_WHAT THIS TASK INVOLVES:_ Among the entries that follow, how many lines contain the string "revolution"? Answer with that number only.
◆ ◆ ◆
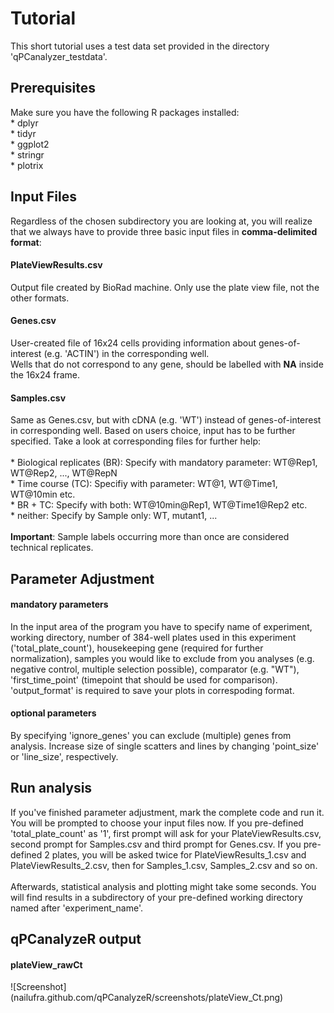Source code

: <h1> Tutorial </h1>
  This short tutorial uses a test data set provided in the directory 'qPCanalyzer_testdata'. 
  
  <h2> Prerequisites </h2>
  Make sure you have the following R packages installed:<br>
  * dplyr <br>
  * tidyr <br>
  * ggplot2 <br>
  * stringr <br>
  * plotrix
  
  <h2> Input Files </h2>
  Regardless of the chosen subdirectory you are looking at, you will realize that we always
  have to provide three basic input files in <b>comma-delimited format</b>: <br>
  
  <h4> PlateViewResults.csv </h4> 
  Output file created by BioRad machine. Only use the plate view file, not the other formats.
  
  <h4> Genes.csv </h4>
  User-created file of 16x24 cells providing information about genes-of-interest (e.g. 'ACTIN') in the corresponding well.<br>
  Wells that do not correspond to any gene, should be labelled with <b>NA</b> inside the 16x24 frame. 
  
  <h4> Samples.csv </h4> 
  Same as Genes.csv, but with cDNA (e.g. 'WT') instead of genes-of-interest in corresponding well. Based on users choice, input has to be further specified. Take a look at corresponding files for further help: <br> <br>
  * Biological replicates (BR): Specify with mandatory parameter: WT@Rep1, WT@Rep2, ..., WT@RepN <br>
  * Time course (TC): Specifiy with parameter: WT@1, WT@Time1, WT@10min etc. <br>
  * BR + TC: Specify with both: WT@10min@Rep1, WT@Time1@Rep2 etc. <br>
  * neither: Specify by Sample only: WT, mutant1, ... <br> <br>
  <b>Important</b>: Sample labels occurring more than once are considered technical replicates.
  
  <h2> Parameter Adjustment </h2>
  <h4> mandatory parameters </h4>
  In the input area of the program you have to specify name of experiment, working directory, number of 384-well plates used in this experiment ('total_plate_count'), housekeeping gene (required for further normalization), samples you would like to exclude from you analyses (e.g. negative control, multiple selection possible), comparator (e.g. "WT"), 'first_time_point' (timepoint that should be used for comparison). 'output_format' is required to save your plots in correspoding format. 
  
  <h4> optional parameters </h4>
  By specifying 'ignore_genes' you can exclude (multiple) genes from analysis. Increase size of single scatters and lines by changing 'point_size' or 'line_size', respectively.
  
  <h2> Run analysis </h2>
  If you've finished parameter adjustment, mark the complete code and run it. <br>
  You will be prompted to choose your input files now. If you pre-defined 'total_plate_count' as '1', first prompt will ask for your PlateViewResults.csv, second prompt for Samples.csv and third prompt for Genes.csv. If you pre-defined 2 plates, you will be asked twice for PlateViewResults_1.csv and PlateViewResults_2.csv, then for Samples_1.csv, Samples_2.csv and so on.<br> <br>
  Afterwards, statistical analysis and plotting might take some seconds. You will find results in a subdirectory of your pre-defined working directory named after 'experiment_name'. 
  
  <h2> qPCanalyzeR output </h2>
  <h4> plateView_rawCt </h4>
  ![Screenshot](nailufra.github.com/qPCanalyzeR/screenshots/plateView_Ct.png)
  
  
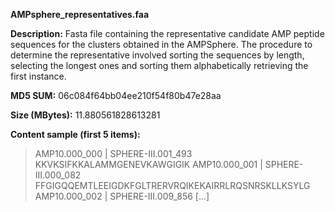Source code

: **AMPsphere_representatives.faa**

**Description:**	Fasta file containing the representative candidate AMP peptide sequences
                        for the clusters obtained in the AMPSphere. The procedure to determine
                        the representative involved sorting the sequences by length, selecting
                        the longest ones and sorting them alphabetically retrieving the first
                        instance.

**MD5 SUM:**	06c084f64bb04ee210f54f80b47e28aa

**Size (MBytes):**	11.880561828613281

**Content sample (first 5 items):**

>AMP10.000_000 | SPHERE-III.001_493
KKVKSIFKKALAMMGENEVKAWGIGIK
>AMP10.000_001 | SPHERE-III.000_082
FFGIGQQEMTLEEIGDKFGLTRERVRQIKEKAIRRLRQSNRSKLLKSYLG
>AMP10.000_002 | SPHERE-III.009_856
[...]

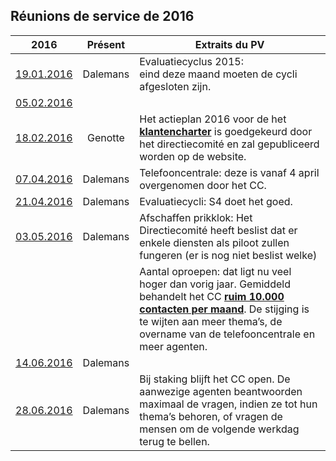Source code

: ## Réunions de service de 2016

| 2016 | Présent | Extraits du PV |
| --- | :---: | --- |
| [19.01.2016](20160119_Staf_Divisie.pdf) | Dalemans | Evaluatiecyclus 2015:<br>eind deze maand moeten de cycli afgesloten zijn. |
| [05.02.2016](20160205_Staf_Divisie.pdf) | &nbsp; | &nbsp; |
| [18.02.2016](20160218_Staf_Divisie.pdf) | Genotte | Het actieplan 2016 voor de het [**klantencharter**](Charte.md) is goedgekeurd door het directiecomité en zal gepubliceerd worden op de website. |
| [07.04.2016](20160407_Staf_Divisie.pdf) | Dalemans | Telefooncentrale: deze is vanaf 4 april overgenomen door het CC. |
| [21.04.2016](20160421_Staf_Divisie.pdf) | Dalemans | Evaluatiecycli: S4 doet het goed. |
| [03.05.2016](20160503_Staf_Divisie.pdf) | Dalemans | Afschaffen prikklok: Het Directiecomité heeft beslist dat er enkele diensten als piloot zullen fungeren (er is nog niet beslist welke) |
| &nbsp; | &nbsp; | Aantal oproepen: dat ligt nu veel hoger  dan vorig jaar. Gemiddeld behandelt het CC [**ruim 10.000 contacten per maand**](Repartition_Charge.md). De stijging is te wijten aan meer thema’s, de overname van de telefooncentrale en meer agenten. |
| [14.06.2016](20160614_Staf_Divisie.pdf) | Dalemans | &nbsp; |
| [28.06.2016](20160628_Staf_Divisie.pdf) | Dalemans | Bij staking blijft het CC open. De aanwezige agenten beantwoorden maximaal de vragen, indien ze tot hun thema’s behoren, of vragen de mensen om de volgende werkdag terug te bellen.  |


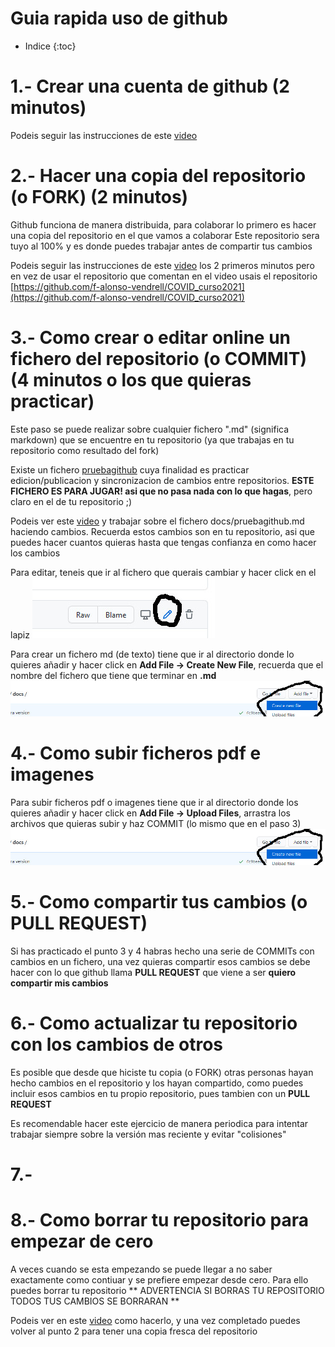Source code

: # Guia rapida uso de github 
* Indice
{:toc}

# 1.- Crear una cuenta de github (2 minutos)

Podeis seguir las instrucciones de este [video](https://www.youtube.com/watch?v=kU31qRwz27c)

# 2.- Hacer una copia del repositorio (o FORK) (2 minutos)

Github funciona de manera distribuida, para colaborar lo primero es hacer una copia del repositorio en el que vamos a colaborar
Este repositorio sera tuyo al 100% y es donde puedes trabajar antes de compartir tus cambios

Podeis seguir las instrucciones de este [video](https://www.youtube.com/watch?v=zyT0sl3-kxE) los 2 primeros minutos pero en vez de usar el repositorio que comentan en el video usais el repositorio [https://github.com/f-alonso-vendrell/COVID_curso2021](https://github.com/f-alonso-vendrell/COVID_curso2021) 

# 3.- Como crear o editar online un fichero del repositorio (o COMMIT) (4 minutos o los que quieras practicar)

Este paso se puede realizar sobre cualquier fichero ".md" (significa markdown) que se encuentre en tu repositorio (ya que trabajas en tu repositorio como resultado del fork)

Existe un fichero [pruebagithub](https://github.com/f-alonso-vendrell/COVID_curso2021/blob/master/docs/pruebagithub.md) cuya finalidad es practicar edicion/publicacion y sincronizacion de cambios entre repositorios. **ESTE FICHERO ES PARA JUGAR! asi que no pasa nada con lo que hagas**, pero claro en el de tu repositorio ;)

Podeis ver este [video](https://es.linkedin.com/learning/github-para-programadores/editar-archivos-en-github) y trabajar sobre el fichero docs/pruebagithub.md haciendo cambios. Recuerda estos cambios son en tu repositorio, asi que puedes hacer cuantos quieras hasta que tengas confianza en como hacer los cambios

Para editar, teneis que ir al fichero que querais cambiar y hacer click en el lapiz
![editarfichero](images/editarfichero.jpg "Hacer click en el lapiz para editar")

Para crear un fichero md (de texto) tiene que ir al directorio donde lo quieres añadir y hacer click en **Add File -> Create New File**, recuerda que el nombre del fichero que tiene que terminar en **.md**
![crearfichero](images/crearficheromd.jpg "Navegar al directorio y hacer click en Add File despues en Create New File")

# 4.- Como subir ficheros pdf e imagenes

Para subir ficheros pdf o imagenes tiene que ir al directorio donde los quieres añadir y hacer click en **Add File -> Upload Files**, arrastra los archivos que quieras subir y haz COMMIT (lo mismo que en el paso 3)
![crearfichero](images/crearficheromd.jpg "Navegar al directorio y hacer click en Add File despues en Upload Files")

# 5.- Como compartir tus cambios (o PULL REQUEST)

Si has practicado el punto 3 y 4 habras hecho una serie de COMMITs con cambios en un fichero, una vez quieras compartir esos cambios se debe hacer con lo que github llama **PULL REQUEST** que viene a ser **quiero compartir mis cambios**

# 6.- Como actualizar tu repositorio con los cambios de otros

Es posible que desde que hiciste tu copia (o FORK) otras personas hayan hecho cambios en el repositorio y los hayan compartido, como puedes incluir esos cambios en tu propio repositorio, pues tambien con un **PULL REQUEST**

Es recomendable hacer este ejercicio de manera periodica para intentar trabajar siempre sobre la versión mas reciente y evitar "colisiones"

# 7.- 

# 8.- Como borrar tu repositorio para empezar de cero

A veces cuando se esta empezando se puede llegar a no saber exactamente como contiuar y se prefiere empezar desde cero. Para ello puedes borrar tu repositorio
** ADVERTENCIA SI BORRAS TU REPOSITORIO TODOS TUS CAMBIOS SE BORRARAN **

Podeis ver en este [video](https://www.youtube.com/watch?v=9IvDYugm18Y) como hacerlo, y una vez completado puedes volver al punto 2 para tener una copia fresca del repositorio

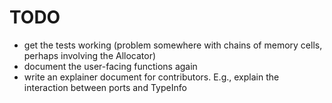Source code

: # TODO
- get the tests working (problem somewhere with chains of memory cells, perhaps involving the Allocator)
- document the user-facing functions again
- write an explainer document for contributors. E.g., explain the interaction between ports and TypeInfo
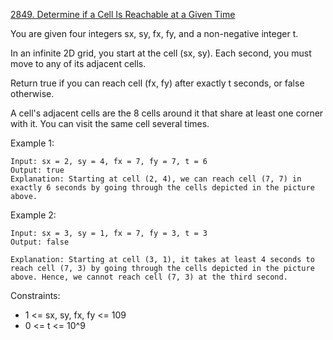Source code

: [2849. Determine if a Cell Is Reachable at a Given Time](https://leetcode.com/problems/determine-if-a-cell-is-reachable-at-a-given-time/description/?envType=daily-question&envId=2023-11-08)

You are given four integers sx, sy, fx, fy, and a non-negative integer t.

In an infinite 2D grid, you start at the cell (sx, sy). Each second, you must move to any of its adjacent cells.

Return true if you can reach cell (fx, fy) after exactly t seconds, or false otherwise.

A cell's adjacent cells are the 8 cells around it that share at least one corner with it. You can visit the same cell several times.

 

Example 1:

	Input: sx = 2, sy = 4, fx = 7, fy = 7, t = 6
	Output: true
	Explanation: Starting at cell (2, 4), we can reach cell (7, 7) in exactly 6 seconds by going through the cells depicted in the picture above. 


Example 2:

	Input: sx = 3, sy = 1, fx = 7, fy = 3, t = 3
	Output: false
	
	Explanation: Starting at cell (3, 1), it takes at least 4 seconds to reach cell (7, 3) by going through the cells depicted in the picture above. Hence, we cannot reach cell (7, 3) at the third second.
 

Constraints:

* 1 <= sx, sy, fx, fy <= 109
* 0 <= t <= 10^9
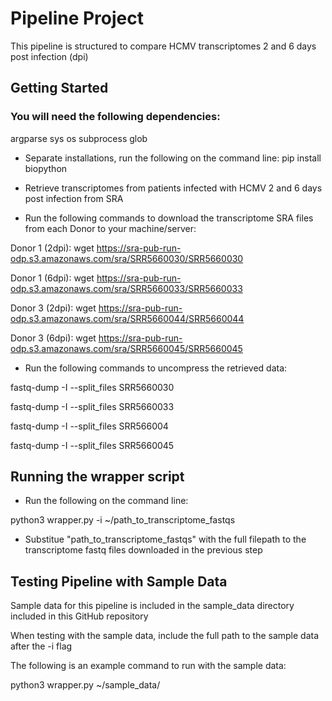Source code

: # Pipeline Project
This pipeline is structured to compare HCMV transcriptomes 2 and 6 days post infection (dpi)

## Getting Started
### You will need the following dependencies:
argparse
sys
os
subprocess
glob
- Separate installations, run the following on the command line:
pip install biopython

- Retrieve transcriptomes from patients infected with HCMV 2 and 6 days post infection from SRA

- Run the following commands to download the transcriptome SRA files from each Donor to your machine/server:

Donor 1 (2dpi): wget https://sra-pub-run-odp.s3.amazonaws.com/sra/SRR5660030/SRR5660030

Donor 1 (6dpi): wget https://sra-pub-run-odp.s3.amazonaws.com/sra/SRR5660033/SRR5660033

Donor 3 (2dpi): wget https://sra-pub-run-odp.s3.amazonaws.com/sra/SRR5660044/SRR5660044

Donor 3 (6dpi): wget https://sra-pub-run-odp.s3.amazonaws.com/sra/SRR5660045/SRR5660045

- Run the following commands to uncompress the retrieved data:

fastq-dump -I --split_files SRR5660030

fastq-dump -I --split_files SRR5660033

fastq-dump -I --split_files SRR566004

fastq-dump -I --split_files SRR5660045

## Running the wrapper script

- Run the following on the command line:

python3 wrapper.py -i ~/path_to_transcriptome_fastqs

- Substitue "path_to_transcriptome_fastqs" with the full filepath to the transcriptome fastq files downloaded in the previous step

## Testing Pipeline with Sample Data

Sample data for this pipeline is included in the sample_data directory included in this GitHub repository

When testing with the sample data, include the full path to the sample data after the -i flag

The following is an example command to run with the sample data:

python3 wrapper.py ~/sample_data/
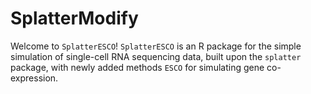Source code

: # SplatterModify


Welcome to ``SplatterESCO``! ``SplatterESCO`` is an R package for the simple simulation of
single-cell RNA sequencing data, built upon the `splatter` package, with newly added methods ``ESCO`` for simulating gene co-expression.


[scater]: https://github.com/davismcc/scater
[SCE]: https://github.com/drisso/SingleCellExperiment
[contrib]: https://github.com/Bioconductor/Contributions/issues/209
[bioc]: https://bioconductor.org/packages/devel/bioc/html/splatter.html
[vignette]: https://bioconductor.org/packages/devel/bioc/vignettes/splatter/inst/doc/splatter.html
[paper]: http://dx.doi.org/10.1186/s13059-017-1305-0
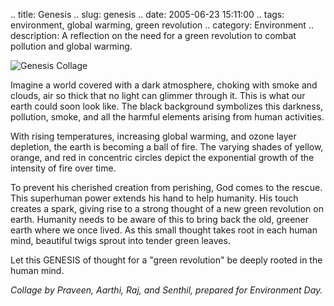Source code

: .. title: Genesis
.. slug: genesis
.. date: 2005-06-23 15:11:00
.. tags: environment, global warming, green revolution
.. category: Environment
.. description: A reflection on the need for a green revolution to combat pollution and global warming.

![Genesis Collage](http://photos17.flickr.com/21103007_6b198bb249_o.png)

Imagine a world covered with a dark atmosphere, choking with smoke and clouds,
air so thick that no light can glimmer through it. This is what our earth could
soon look like. The black background symbolizes this darkness, pollution, smoke,
and all the harmful elements arising from human activities.

With rising temperatures, increasing global warming, and ozone layer depletion,
the earth is becoming a ball of fire. The varying shades of yellow, orange, and
red in concentric circles depict the exponential growth of the intensity of fire
over time.

To prevent his cherished creation from perishing, God comes to the rescue. This
superhuman power extends his hand to help humanity. His touch creates a spark,
giving rise to a strong thought of a new green revolution on earth. Humanity
needs to be aware of this to bring back the old, greener earth where we once
lived. As this small thought takes root in each human mind, beautiful twigs
sprout into tender green leaves.

Let this GENESIS of thought for a "green revolution" be deeply rooted in the
human mind.

*Collage by Praveen, Aarthi, Raj, and Senthil, prepared for Environment Day.*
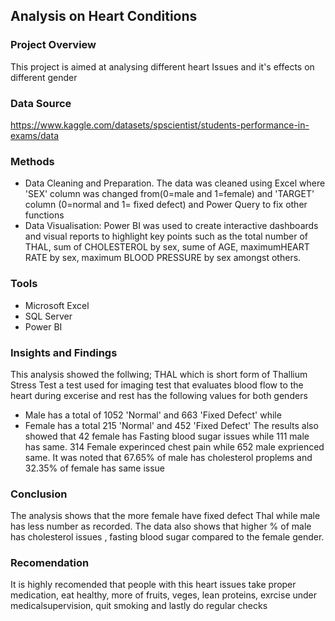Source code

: ## Analysis on Heart Conditions
### Project Overview
This project is aimed at analysing different heart Issues and it's  effects on different gender

### Data Source
https://www.kaggle.com/datasets/spscientist/students-performance-in-exams/data

### Methods
*  Data Cleaning and Preparation. The data was cleaned using Excel where 'SEX' column was changed from(0=male and 1=female) and 'TARGET' column (0=normal and 1= fixed defect) and Power Query to fix other functions
*  Data Visualisation: Power BI was used to create interactive dashboards and visual reports to highlight key points such as the total number of THAL, sum of CHOLESTEROL by sex, sume of AGE, maximumHEART RATE by sex, maximum BLOOD PRESSURE by sex amongst others.
### Tools
*  Microsoft Excel
*  SQL Server
*  Power BI
### Insights and Findings
This analysis showed the follwing;
  THAL which is short form of Thallium Stress Test a test used for imaging test that evaluates blood flow to the heart during excerise and rest has the following values for both genders
* Male has a total of 1052 'Normal' and 663 'Fixed Defect' while
* Female has a total 215 'Normal' and 452 'Fixed Defect'
The results also showed that 42 female has Fasting blood sugar issues while 111 male has same.
314 Female experinced chest pain while 652 male exprienced same.
It was noted that 67.65%  of male has cholesterol proplems and 32.35% of female has same issue
### Conclusion
The analysis shows that the more female have fixed defect Thal while male has less number as recorded. The data also shows that higher % of male has cholesterol issues , fasting blood sugar compared to the female gender.
### Recomendation
It is highly recomended that people with this heart issues take proper medication, eat healthy, more of fruits, veges, lean proteins, exrcise under medicalsupervision, quit smoking and lastly do regular checks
◆ ◆ ◆
_SOLUTION BELOW:_ 4